Moreover, this movie finally puts Holland in New York! Rather than keeping him in suburbs or shipping him to Europe, we finally get to see Holland’s Spider-Man in relationship with the city around him. JK Simmons returns as J. Jonah Jameson, and his character plays a vital role in depicting the growing resistance to Spider-Man. This Jameson is less explicitly humorous in exchange for being a more dramatic counter to Parker, which works for this movie. And the whole public court of appeal vibe really keeps up the heat as we explore the choices that Parker is making and how they affect everything.

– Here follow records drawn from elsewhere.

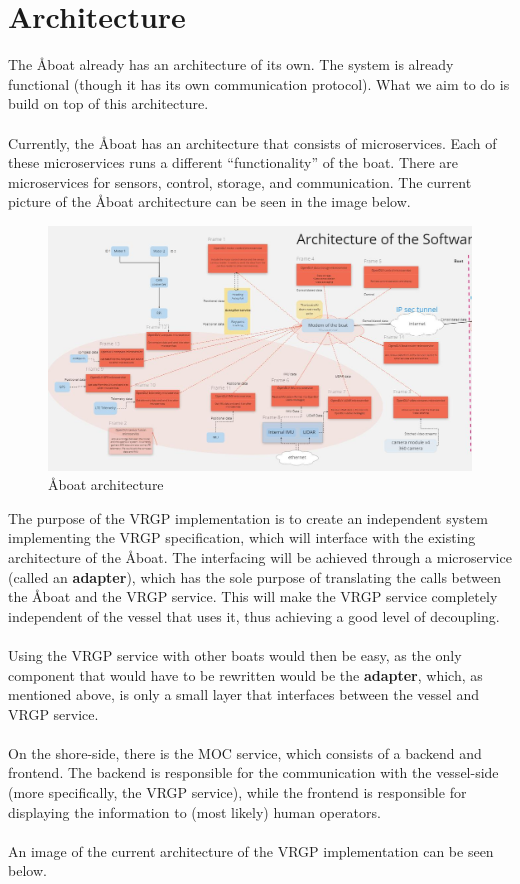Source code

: \section{Architecture}\label{sec:architecture}

The Åboat already has an architecture of its own. The system is already functional (though it has its own communication protocol). What we aim to do is build on top of this architecture.
\\\\
Currently, the Åboat has an architecture that consists of microservices. Each of these microservices runs a different “functionality” of the boat. There are microservices for sensors, control, storage, and communication. The current picture of the Åboat architecture can be seen in the image below.

\begin{figure}[ht]
	\centering
	\includegraphics[width=\linewidth]{images/aboat-architecture}
	\caption{Åboat architecture}
	\label{fig:aboat-architecture}
\end{figure}

The purpose of the VRGP implementation is to create an independent system implementing the VRGP specification, which will interface with the existing architecture of the Åboat. The interfacing will be achieved through a microservice (called an \textbf{adapter}), which has the sole purpose of translating the calls between the Åboat and the VRGP service. This will make the VRGP service completely independent of the vessel that uses it, thus achieving a good level of decoupling.
\\\\
Using the VRGP service with other boats would then be easy, as the only component that would have to be rewritten would be the \textbf{adapter}, which, as mentioned above, is only a small layer that interfaces between the vessel and VRGP service.
\\\\
On the shore-side, there is the MOC service, which consists of a backend and frontend. The backend is responsible for the communication with the vessel-side (more specifically, the VRGP service), while the frontend is responsible for displaying the information to (most likely) human operators.
\\\\
An image of the current architecture of the VRGP implementation can be seen below.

Unfortunately, the massive scale of the movie means we don’t get a lot of time devoted to Spider-Man swinging through New York and saving people, but I’m willing to take the loss on that for what else this movie does to the character.
Most impressively, No Way Home sticks the landing. It would be easy for a movie like this to focus in on the hype and forget to stress the characters first. But this one is borderline Raimi-esque in its drama. More than any of Holland’s other movies, this one feels like it understands the core struggle of being Spider-Man. Spider-Man doesn’t have it easy, but Peter suits up just the same because it’s the right thing to do. The movie strips back the character and brings him down to his core, elemental aspects. In a way, this “trilogy” really feels like it’s just been an introduction for Holland’s Spider-Man in the MCU. After this movie, we know what he’s about. We’ve seen him genuinely go through the wringer and come out the other side. I’m a little nervous that we’re exactly where I thought we were after Far From Home, finally ready to see a proper Holland solo flick, but I get the sense that we’re closer to that now than ever.

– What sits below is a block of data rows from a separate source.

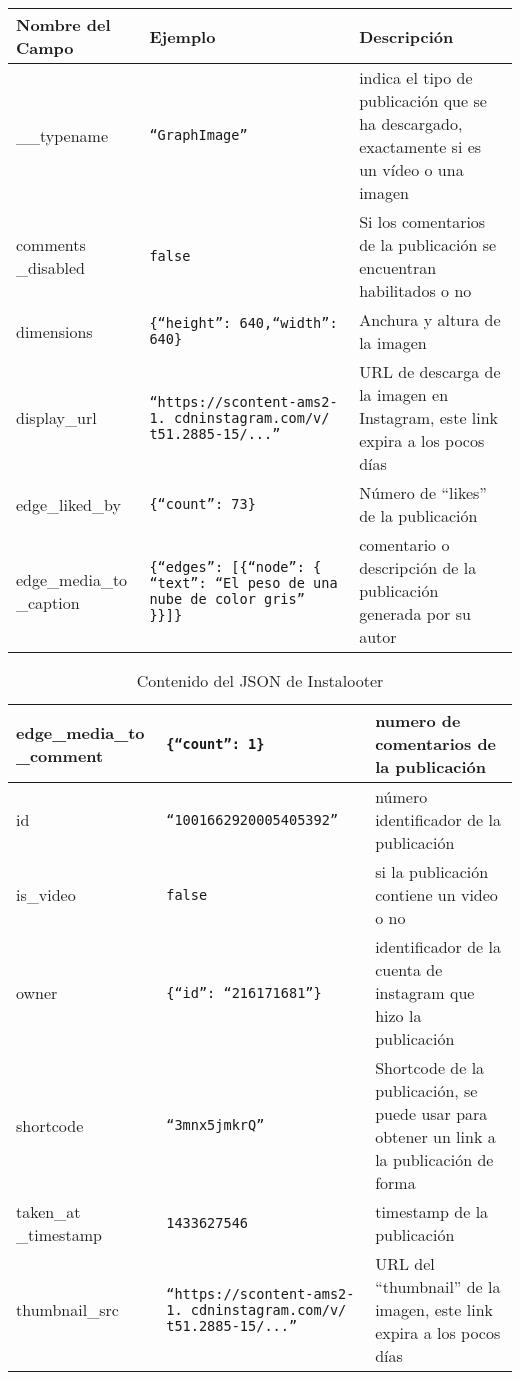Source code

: \begin{table}[H]
    \centering
    \begin{tabular}{|p{}|p{}|p{}|}
    \hline
    Nombre del Campo & Ejemplo & Descripción \\ \hline
    \_\_typename & \texttt{``GraphImage''} & indica el tipo de publicación que se ha descargado, exactamente si es un vídeo o una imagen \\ \hline
    comments \_disabled & \texttt{false} & Si los comentarios de la publicación se encuentran habilitados o no \\ \hline
    dimensions & \texttt{\{``height'': 640,``width'': 640\}} & Anchura y altura de la imagen \\ \hline
    display\_url & \texttt{``https://scontent-ams2-1.
    cdninstagram.com/v/ t51.2885-15/...''} & URL de descarga de la imagen en Instagram, este link expira a los pocos días \\ \hline
    edge\_liked\_by & \texttt{\{``count'': 73\}} & Número de ``likes'' de la publicación \\ \hline
    edge\_media\_to \_caption & \texttt{\{``edges'': {[}\{``node'': \{ ``text'': ``El peso de una nube de color gris'' \}\}{]}\}} & comentario o descripción de la publicación generada por su autor \\ \hline
    \end{tabular}
\end{table}
\begin{table}[H]
    \centering
    \begin{tabular}{|p{}|p{}|p{}|}
    \hline
    edge\_media\_to \_comment & \texttt{\{``count'': 1\}} & numero de comentarios de la publicación \\ \hline
    id & \texttt{``1001662920005405392''} & número identificador de la publicación \\ \hline
    is\_video & \texttt{false} & si la publicación contiene un video o no \\ \hline
    owner & \texttt{\{``id'': ``216171681''\}} & identificador de la cuenta de instagram que hizo la publicación \\ \hline
    shortcode & \texttt{``3mnx5jmkrQ''} & Shortcode de la publicación, se puede usar para obtener un link a la publicación de forma \\ \hline
    taken\_at \_timestamp & \texttt{1433627546} & timestamp de la publicación \\ \hline
    thumbnail\_src & \texttt{``https://scontent-ams2-1.
    cdninstagram.com/v/ t51.2885-15/...'' }& URL del ``thumbnail'' de la imagen, este link expira a los pocos días \\ \hline
    \end{tabular}
    \caption{Contenido del JSON de Instalooter}
    \label{tab:json_instalooter}
\end{table}


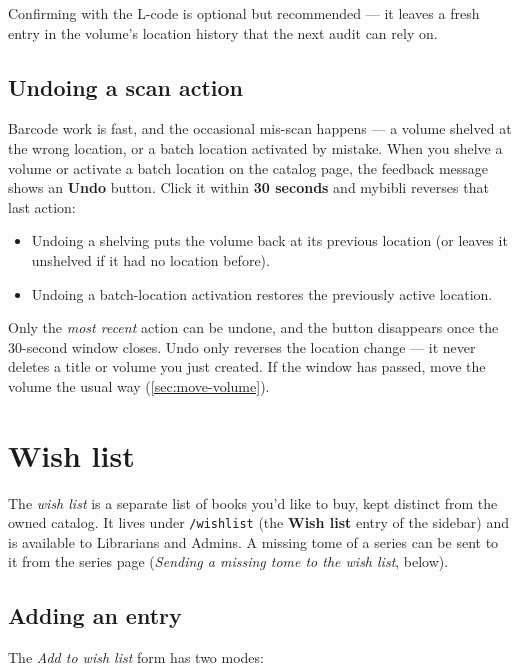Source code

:Confirming with the L-code is optional but recommended — it leaves
a fresh entry in the volume's location history that the next audit
can rely on.

\subsection{Undoing a scan action}\label{sec:scan-undo}

Barcode work is fast, and the occasional mis-scan happens — a volume
shelved at the wrong location, or a batch location activated by
mistake. When you shelve a volume or activate a batch location on the
catalog page, the feedback message shows an \textbf{Undo} button.
Click it within \textbf{30 seconds} and mybibli reverses that last
action:

\begin{itemize}
  \item Undoing a shelving puts the volume back at its previous
        location (or leaves it unshelved if it had no location before).
  \item Undoing a batch-location activation restores the previously
        active location.
\end{itemize}

Only the \emph{most recent} action can be undone, and the button
disappears once the 30-second window closes. Undo only reverses the
location change — it never deletes a title or volume you just
created. If the window has passed, move the volume the usual way
(\autoref{sec:move-volume}).

\section{Wish list}\label{sec:wishlist}

The \emph{wish list} is a separate list of books
you'd like to buy, kept distinct from the owned catalog. It lives
under \texttt{/wishlist} (the \textbf{Wish list} entry
of the sidebar) and is available to Librarians and Admins.
A missing tome of a series can be sent to it from the series page
(\emph{Sending a missing tome to the wish list}, below).

\subsection{Adding an entry}

The \emph{Add to wish list} form has two modes:


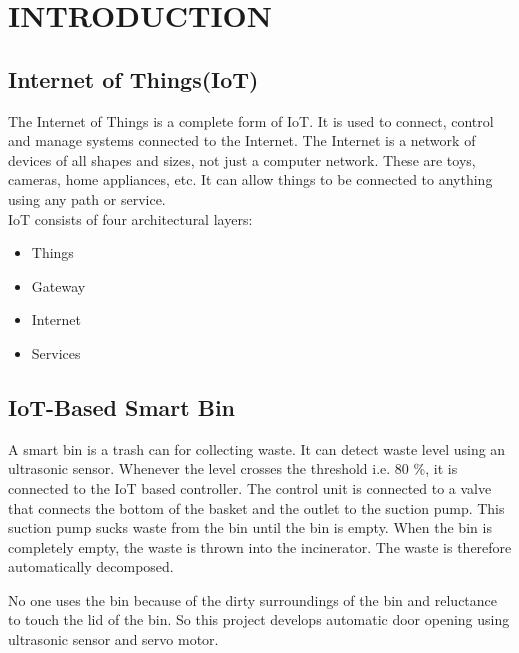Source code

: \chapter{INTRODUCTION}
\thispagestyle{empty}
\onehalfspacing
\pagestyle{fancy}
\fancyhf{}
\fancyhead[LE,RO]{\textit{\footnotesize \thepage}}
 
\renewcommand{\headrulewidth}{2pt}
\renewcommand{\footrulewidth}{1pt}
\section{Internet of Things(IoT)}
The Internet of Things is a complete form of IoT. It is used to connect, control and manage systems connected to the Internet. The Internet is a network of devices of all shapes and sizes, not just a computer network. These are toys, cameras, home appliances, etc. It can allow things to be connected to anything using any path or service.\\
IoT consists of four architectural layers:
\begin{itemize}
    \item Things
    \item Gateway
    \item Internet
    \item Services
\end{itemize}

\section{IoT-Based Smart Bin}
A smart bin is a trash can for collecting waste. It can detect waste level using an ultrasonic sensor. Whenever the level crosses the threshold i.e. 80 \%, it is connected to the IoT based controller. The control unit is connected to a valve that connects the bottom of the basket and the outlet to the suction pump. This suction pump sucks waste from the bin until the bin is empty. When the bin is completely empty, the waste is thrown into the incinerator. The waste is therefore automatically decomposed.
\par No one uses the bin because of the dirty surroundings of the bin and reluctance to touch the lid of the bin. So this project develops automatic door opening using ultrasonic sensor and servo motor.

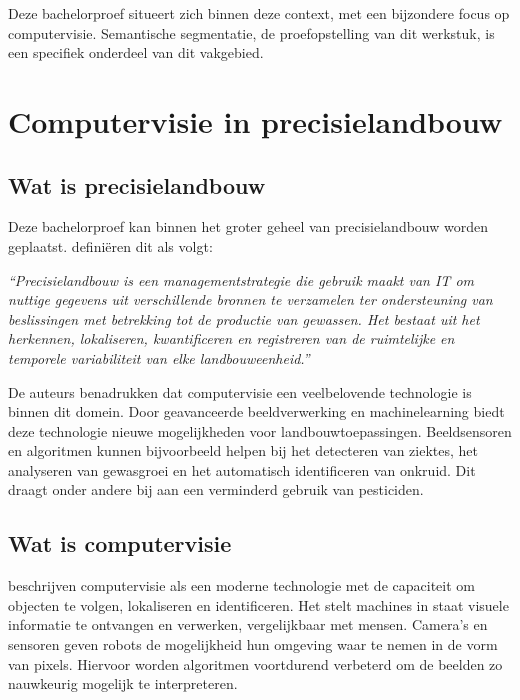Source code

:Deze bachelorproef situeert zich binnen deze context, met een bijzondere focus op computervisie. Semantische segmentatie, de proefopstelling van dit werkstuk, is een specifiek onderdeel van dit vakgebied.

\section{Computervisie in precisielandbouw}
\subsection{Wat is precisielandbouw}
Deze bachelorproef kan binnen het groter geheel van precisielandbouw worden geplaatst. \textcite{Cisternas2020} definiëren dit als volgt: 

\begin{tcolorbox}[colback=gray!5, colframe=white, sharp corners, boxrule=0pt, width=\linewidth]
    \textit{“Precisielandbouw is een managementstrategie die gebruik maakt van IT om nuttige gegevens uit verschillende bronnen te verzamelen ter ondersteuning van beslissingen met betrekking tot de productie van gewassen. Het bestaat uit het herkennen, lokaliseren, kwantificeren en registreren van de ruimtelijke en temporele variabiliteit van elke landbouweenheid.”} 
\end{tcolorbox}

De auteurs benadrukken dat computervisie een veelbelovende technologie is binnen dit domein. Door geavanceerde beeldverwerking en machinelearning biedt deze technologie nieuwe mogelijkheden voor landbouwtoepassingen. Beeldsensoren en algoritmen kunnen bijvoorbeeld helpen bij het detecteren van ziektes, het analyseren van gewasgroei en het automatisch identificeren van onkruid. Dit draagt onder andere bij aan een verminderd gebruik van pesticiden.

\subsection{Wat is computervisie}
\textcite{Radojcic2023} beschrijven computervisie als een moderne technologie met de capaciteit om objecten te volgen, lokaliseren en identificeren. Het stelt machines in staat visuele informatie te ontvangen en verwerken, vergelijkbaar met mensen. Camera’s en sensoren geven robots de mogelijkheid hun omgeving waar te nemen in de vorm van pixels. Hiervoor worden algoritmen voortdurend verbeterd om de beelden zo nauwkeurig mogelijk te interpreteren.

Holland’s Peter Parker has been on a whole ride, and while I’m not sure we’ll ever get him to the iconic status that some of these movies have achieved, I am excited for his next step. There’s a lot of real potential in the direction they’re taking him here. He’s more than just “Spider-Man in the MCU!” he’s someone who’s had to live with the fallout of his choices, and chosen to keep going. I’ve never thought he was bad in this role, but he really feels defined now in a way he didn’t in Homecoming and Far From Home. What makes a good Spider-Man movie? Choice, consequences, and the responsibility of acting when you have the ability to. And this movie is all about that.
…of course the perfect Spider-Man movie is still Into the Spider-Verse. And it’s not even close.